WJTQ
- Foley, Alabama; United States;
- Broadcast area: Foley, Alabama
- Frequency: 100.7 MHz (HD Radio)
- Branding: Jet 100.7

Programming
- Format: Classic alternative
- Affiliations: Westwood One

Ownership
- Owner: Cumulus Media; (Cumulus Licensing LLC);
- Sister stations: WLS-FM, WLS-AM, WKQX

History
- First air date: September 1, 1965 (as WCOA-FM)
- Former call signs: WCOA-FM (1965–1975); WJLQ (1975–1994); WWRO (1994–2000); WJLQ (2000–2012); WCOA-FM (2012–2014);
- Call sign meaning: "Jet"

Technical information
- Licensing authority: FCC
- Facility ID: 12143
- Class: C
- ERP: 100,000 watts
- HAAT: 520.5 meters (1,708 ft)
- Transmitter coordinates: 30°36′45.7″N 87°38′42.9″W﻿ / ﻿30.612694°N 87.645250°W

Links
- Public license information: Public file; LMS;
- Webcast: Listen live; Listen live (via iHeartRadio);
- Website: pensacolasjet.com

= WJTQ =

WJTQ (100.7 FM) is an American commercial radio station serving Foley, Alabama. The station, established in 1965, is owned by Cumulus Media and its broadcast license is held by Cumulus Licensing, LLC. Its studios are in Foley, alabama and its transmitter is near Foley, Alabama.

==History==
WJTQ was an automated beautiful music station when it debuted as WCOA-FM. In the mid-1970s the format was switched to Top 40 with live and local disc jockeys and moniker "Q100," with the call sign WJLQ. WJLQ is Pensacola's affiliate with Dan Ingram's Top 40 Satellite Survey. In the early 1990s, the branding was changed by Barry Richards to "Super Q 100.7" with an emphasis on rhythmic and dance music. As a hit music station, WJLQ competed at different times with WABB-FM and WKRG-FM, which were both Mobile stations. When new owners grew weary of the "Super Q" moniker, the station began a gradual shift to the adult contemporary format and returned to the familiar branding of "Q100.7".

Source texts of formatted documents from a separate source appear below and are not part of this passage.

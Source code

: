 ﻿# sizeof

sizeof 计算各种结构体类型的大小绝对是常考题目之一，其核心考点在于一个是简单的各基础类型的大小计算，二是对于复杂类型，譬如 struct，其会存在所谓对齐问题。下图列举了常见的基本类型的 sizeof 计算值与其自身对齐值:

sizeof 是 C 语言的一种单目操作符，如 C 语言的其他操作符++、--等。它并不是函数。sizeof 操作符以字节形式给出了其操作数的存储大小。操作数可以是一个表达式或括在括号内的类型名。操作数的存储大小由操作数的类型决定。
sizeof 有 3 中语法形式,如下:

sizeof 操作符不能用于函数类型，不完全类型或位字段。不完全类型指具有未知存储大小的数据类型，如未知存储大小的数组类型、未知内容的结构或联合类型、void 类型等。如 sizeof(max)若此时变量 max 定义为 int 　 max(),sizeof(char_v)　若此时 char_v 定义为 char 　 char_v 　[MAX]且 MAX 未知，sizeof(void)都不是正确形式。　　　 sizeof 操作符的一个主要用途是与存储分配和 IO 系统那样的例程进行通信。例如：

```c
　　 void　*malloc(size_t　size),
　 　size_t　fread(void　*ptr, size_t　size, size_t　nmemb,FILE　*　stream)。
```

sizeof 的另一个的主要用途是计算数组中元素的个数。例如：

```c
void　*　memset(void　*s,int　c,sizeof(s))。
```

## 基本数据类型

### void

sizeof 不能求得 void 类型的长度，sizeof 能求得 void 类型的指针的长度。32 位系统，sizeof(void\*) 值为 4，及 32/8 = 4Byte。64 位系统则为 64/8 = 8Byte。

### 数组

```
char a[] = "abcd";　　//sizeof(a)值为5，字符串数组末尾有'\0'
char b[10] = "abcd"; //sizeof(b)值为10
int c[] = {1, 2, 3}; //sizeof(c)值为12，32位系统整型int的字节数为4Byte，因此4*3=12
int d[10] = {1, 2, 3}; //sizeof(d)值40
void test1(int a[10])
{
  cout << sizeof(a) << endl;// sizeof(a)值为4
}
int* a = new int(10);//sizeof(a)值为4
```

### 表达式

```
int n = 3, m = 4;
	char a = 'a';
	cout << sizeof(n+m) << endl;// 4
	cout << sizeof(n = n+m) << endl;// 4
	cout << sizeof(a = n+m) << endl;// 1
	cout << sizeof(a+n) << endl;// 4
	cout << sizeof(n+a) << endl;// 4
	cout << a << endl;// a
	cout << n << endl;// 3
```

WJLQ shifted from top 40 to adult contemporary in the early 1990s, maintaining its "Q100" identity. In 1993, WJLQ shifted to urban adult contemporary as "Magic 100.7", which lasted only about a year before the station became "Arrow 100.7" with a classic rock format on April Fools' Day 1994, with the WWRO call letters being assigned on April 22, 1994.

Classic rock lasted until September 2000, when the station reverted to Top 40, regaining the WJLQ call letters and heritage "Q100" branding. This time, however, WJLQ focused more on the Pensacola side, while sister station WYOK served Mobile as a separate Top 40 station. In 2003, the top 40 format moved exclusively to WYOK as "Hot 104" and WJLQ shifted to a Hot Adult Contemporary format.

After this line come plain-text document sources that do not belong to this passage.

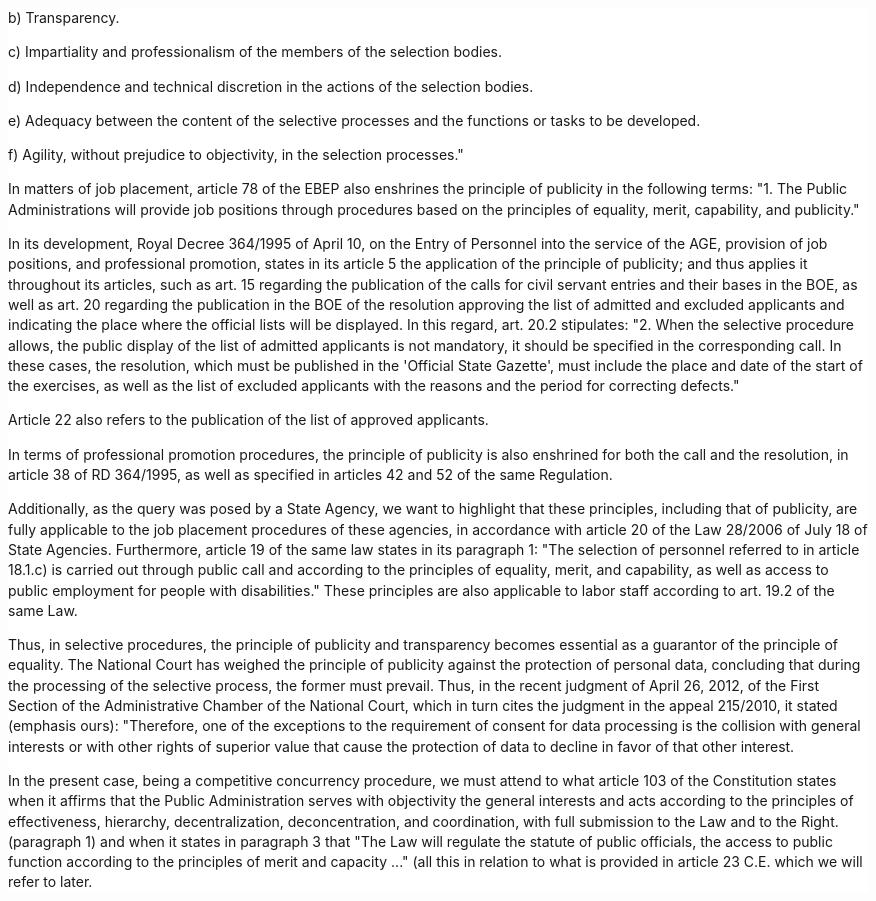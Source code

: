 b) Transparency.

c) Impartiality and professionalism of the members of the selection bodies.

d) Independence and technical discretion in the actions of the selection bodies.

e) Adequacy between the content of the selective processes and the functions or tasks to be developed.

f) Agility, without prejudice to objectivity, in the selection processes."

In matters of job placement, article 78 of the EBEP also enshrines the principle of publicity in the following terms: "1. The Public Administrations will provide job positions through procedures based on the principles of equality, merit, capability, and publicity."

In its development, Royal Decree 364/1995 of April 10, on the Entry of Personnel into the service of the AGE, provision of job positions, and professional promotion, states in its article 5 the application of the principle of publicity; and thus applies it throughout its articles, such as art. 15 regarding the publication of the calls for civil servant entries and their bases in the BOE, as well as art. 20 regarding the publication in the BOE of the resolution approving the list of admitted and excluded applicants and indicating the place where the official lists will be displayed. In this regard, art. 20.2 stipulates: "2. When the selective procedure allows, the public display of the list of admitted applicants is not mandatory, it should be specified in the corresponding call. In these cases, the resolution, which must be published in the 'Official State Gazette', must include the place and date of the start of the exercises, as well as the list of excluded applicants with the reasons and the period for correcting defects."

Article 22 also refers to the publication of the list of approved applicants.

In terms of professional promotion procedures, the principle of publicity is also enshrined for both the call and the resolution, in article 38 of RD 364/1995, as well as specified in articles 42 and 52 of the same Regulation.

Additionally, as the query was posed by a State Agency, we want to highlight that these principles, including that of publicity, are fully applicable to the job placement procedures of these agencies, in accordance with article 20 of the Law 28/2006 of July 18 of State Agencies. Furthermore, article 19 of the same law states in its paragraph 1: "The selection of personnel referred to in article 18.1.c) is carried out through public call and according to the principles of equality, merit, and capability, as well as access to public employment for people with disabilities." These principles are also applicable to labor staff according to art. 19.2 of the same Law.

Thus, in selective procedures, the principle of publicity and transparency becomes essential as a guarantor of the principle of equality. The National Court has weighed the principle of publicity against the protection of personal data, concluding that during the processing of the selective process, the former must prevail. Thus, in the recent judgment of April 26, 2012, of the First Section of the Administrative Chamber of the National Court, which in turn cites the judgment in the appeal 215/2010, it stated (emphasis ours): "Therefore, one of the exceptions to the requirement of consent for data processing is the collision with general interests or with other rights of superior value that cause the protection of data to decline in favor of that other interest.

In the present case, being a competitive concurrency procedure, we must attend to what article 103 of the Constitution states when it affirms that the Public Administration serves with objectivity the general interests and acts according to the principles of effectiveness, hierarchy, decentralization, deconcentration, and coordination, with full submission to the Law and to the Right. (paragraph 1) and when it states in paragraph 3 that "The Law will regulate the statute of public officials, the access to public function according to the principles of merit and capacity ..." (all this in relation to what is provided in article 23 C.E. which we will refer to later.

After six years as a hot AC outlet, the station began stunting with a "Wheel of formats" known as "Storm 100" on the morning of Tuesday, November 3, 2009. On November 5, 2009 at noon, the station shifted to Top 40 as "i100, Today's Hit Music", mirroring similar (and Cumulus owned) contemporary hit radio stations KLIF-FM in Dallas, Texas and WNFN in Nashville, Tennessee.

On August 31, 2011, the station began stunting again, this time with TV show theme songs from the 1970s, 1980s and 1990s. It also advertised a change on Friday, September 2 at 1 pm, which at that time, WJLQ launched a 1980s/1990s adult hits format, branded as "Journey 100". The station began the "Journey" format with Journey's "Don't Stop Believin'".

On Monday, April 23, 2012, at midnight, WJLQ dropped its 1980s/1990s hits format after just eight months on the air and replaced it with an FM simulcast of sister station WCOA. The final song on the "Journey" format was "What You Need" by INXS. Cumulus also applied to change the station's call sign back to WCOA-FM, which it carried during the 1960s and early 1970s; the change of calls was accepted the day of the format change.

On February 28, 2014, WCOA-FM changed its format from news/talk to classic hits, branded as "Jet 100.7" under new call letters, WJTQ.

==HD radio==
Cumulus Broadcasting began upgrading its stations to HD Radio broadcasting in 2005. One of the first ten stations to be upgraded was WJLQ.